I have been stalling about writing a review. Just as I stalled about finishing the book. Buddenbrooks didn't exactly grab me in the beginning. The first few chapters seemed to be about a bunch of smug, self-indulgent people who wore elaborate outfits and stuffed themselves without restraint. I barely noticed the two sons, Tom and Christian, and Tony, the golden-haired daughter. If it hadn't been for the discussion threads provided by other members of our group, I may have abandoned it entirely. It didn't make much sense to me until one of the threads pointed to the influence of Richard Wagner's operas on Thomas Mann. I've never been a huge Wagner fan, but I've heard people speak about Wagner time. Apparently, it explains how audiences are able to sit for hours once they're under the spell of his music.
So maybe the elaborate housewarming was something like the opening of the Ring Cycle when the gods move into their new castle in Valhalla. The Buddenbrooks, gods of commerce, were announcing to the town that they were rich enough to merit everyone's attention-and envy. Old Mr. Buddenbrook made his money as a war profiteer and had recently disinherited an elder son from an earlier marriage, because that son had married a woman from a lower social rank. Was the estranged son, Gotthold, analogous to the giants who built Wotan's castle? They all felt similarly cheated. Despite these vexing thoughts, gods will be gods, so nothing could stop any of them from celebrating their elaborate new digs. The Buddenbrooks' star, like Wotan's ring of stolen gold, would shine brightly as long as someone in the family could mind the family coffers. Easier said than done.

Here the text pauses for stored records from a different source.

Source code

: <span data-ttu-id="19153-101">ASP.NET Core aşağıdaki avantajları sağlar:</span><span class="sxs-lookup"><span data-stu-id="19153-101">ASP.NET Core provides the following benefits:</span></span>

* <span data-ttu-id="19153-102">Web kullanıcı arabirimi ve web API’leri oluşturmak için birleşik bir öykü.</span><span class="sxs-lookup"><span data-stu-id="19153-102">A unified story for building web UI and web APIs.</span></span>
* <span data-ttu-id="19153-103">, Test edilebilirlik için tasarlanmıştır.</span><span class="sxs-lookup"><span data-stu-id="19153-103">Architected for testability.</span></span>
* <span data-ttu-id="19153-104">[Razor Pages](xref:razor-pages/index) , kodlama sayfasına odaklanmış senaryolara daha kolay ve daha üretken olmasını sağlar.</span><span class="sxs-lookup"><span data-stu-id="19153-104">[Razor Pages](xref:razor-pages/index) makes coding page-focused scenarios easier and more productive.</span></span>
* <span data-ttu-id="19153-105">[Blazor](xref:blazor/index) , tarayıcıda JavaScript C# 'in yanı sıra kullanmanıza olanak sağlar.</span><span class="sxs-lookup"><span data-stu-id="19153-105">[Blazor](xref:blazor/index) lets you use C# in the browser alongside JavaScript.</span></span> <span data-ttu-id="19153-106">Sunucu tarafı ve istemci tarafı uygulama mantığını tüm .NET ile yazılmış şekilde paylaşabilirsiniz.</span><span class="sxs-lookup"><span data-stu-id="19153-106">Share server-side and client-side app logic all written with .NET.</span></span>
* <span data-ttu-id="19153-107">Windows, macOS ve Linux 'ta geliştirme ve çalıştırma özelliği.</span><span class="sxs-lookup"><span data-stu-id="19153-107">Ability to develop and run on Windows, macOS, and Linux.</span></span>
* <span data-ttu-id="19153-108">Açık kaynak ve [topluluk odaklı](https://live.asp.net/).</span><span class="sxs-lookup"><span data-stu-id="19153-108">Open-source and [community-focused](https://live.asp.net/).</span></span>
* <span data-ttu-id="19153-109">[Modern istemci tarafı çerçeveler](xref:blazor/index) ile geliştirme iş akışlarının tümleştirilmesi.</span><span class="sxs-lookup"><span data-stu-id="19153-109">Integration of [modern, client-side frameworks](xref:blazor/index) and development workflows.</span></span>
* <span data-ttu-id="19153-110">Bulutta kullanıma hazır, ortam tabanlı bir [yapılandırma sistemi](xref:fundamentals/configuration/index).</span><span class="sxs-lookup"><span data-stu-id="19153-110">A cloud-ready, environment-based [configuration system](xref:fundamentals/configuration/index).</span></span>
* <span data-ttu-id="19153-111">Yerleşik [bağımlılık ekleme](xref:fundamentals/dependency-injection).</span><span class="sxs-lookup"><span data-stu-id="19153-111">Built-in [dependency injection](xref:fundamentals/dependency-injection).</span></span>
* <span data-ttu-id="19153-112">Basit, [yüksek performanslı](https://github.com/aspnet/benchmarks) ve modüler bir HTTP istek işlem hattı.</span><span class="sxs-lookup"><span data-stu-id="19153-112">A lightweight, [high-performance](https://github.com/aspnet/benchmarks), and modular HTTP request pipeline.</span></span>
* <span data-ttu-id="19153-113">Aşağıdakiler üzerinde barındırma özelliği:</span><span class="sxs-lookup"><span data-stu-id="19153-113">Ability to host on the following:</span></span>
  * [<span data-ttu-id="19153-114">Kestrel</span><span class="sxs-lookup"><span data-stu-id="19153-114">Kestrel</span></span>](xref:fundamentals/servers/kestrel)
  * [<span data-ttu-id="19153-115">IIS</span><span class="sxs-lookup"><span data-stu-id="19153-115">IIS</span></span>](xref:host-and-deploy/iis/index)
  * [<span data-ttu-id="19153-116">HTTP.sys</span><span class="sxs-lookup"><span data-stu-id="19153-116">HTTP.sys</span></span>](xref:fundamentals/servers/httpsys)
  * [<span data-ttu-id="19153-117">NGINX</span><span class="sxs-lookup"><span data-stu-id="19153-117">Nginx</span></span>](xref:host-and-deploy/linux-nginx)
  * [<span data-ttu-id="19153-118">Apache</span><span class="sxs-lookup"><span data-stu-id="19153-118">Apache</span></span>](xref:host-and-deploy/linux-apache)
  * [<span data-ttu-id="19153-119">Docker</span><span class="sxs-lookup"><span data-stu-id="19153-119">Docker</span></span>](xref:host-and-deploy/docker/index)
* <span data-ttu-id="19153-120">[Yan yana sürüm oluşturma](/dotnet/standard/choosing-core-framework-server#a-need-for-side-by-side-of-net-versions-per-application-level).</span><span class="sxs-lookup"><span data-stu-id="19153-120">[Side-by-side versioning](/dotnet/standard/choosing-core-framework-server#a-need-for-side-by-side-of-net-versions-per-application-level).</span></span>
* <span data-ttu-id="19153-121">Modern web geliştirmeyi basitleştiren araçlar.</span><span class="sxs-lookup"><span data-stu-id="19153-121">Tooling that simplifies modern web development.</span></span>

The children grew into adulthood knowing what is expected of them; girls were to marry for money and boys would inherit the business and produce male heirs. As long as there was enough wealth, a few youthful indiscretions and missteps shouldn't matter. Unfortunately, except for Grandpa, none of the men had much talent for business and the girls made unfortunate marriages. Things rapidly deteriorated. By the time Tom's son, Hanno, was born, the business was hemorrhaging money, Tony was a divorced, social-outcast and Christian was a disreputable hypochondriac. Mann chose to describe all of this in a series of operatic set pieces. We witness weddings, funerals, intimate gatherings and elaborate family spectacles with all the Buddenbrooks performing as if they were actors on a stage. Each of them has at least one stirring aria, to explain his or her interior life, but they all seem to lack the will-or capacity- to reverse the family's downward trajectory.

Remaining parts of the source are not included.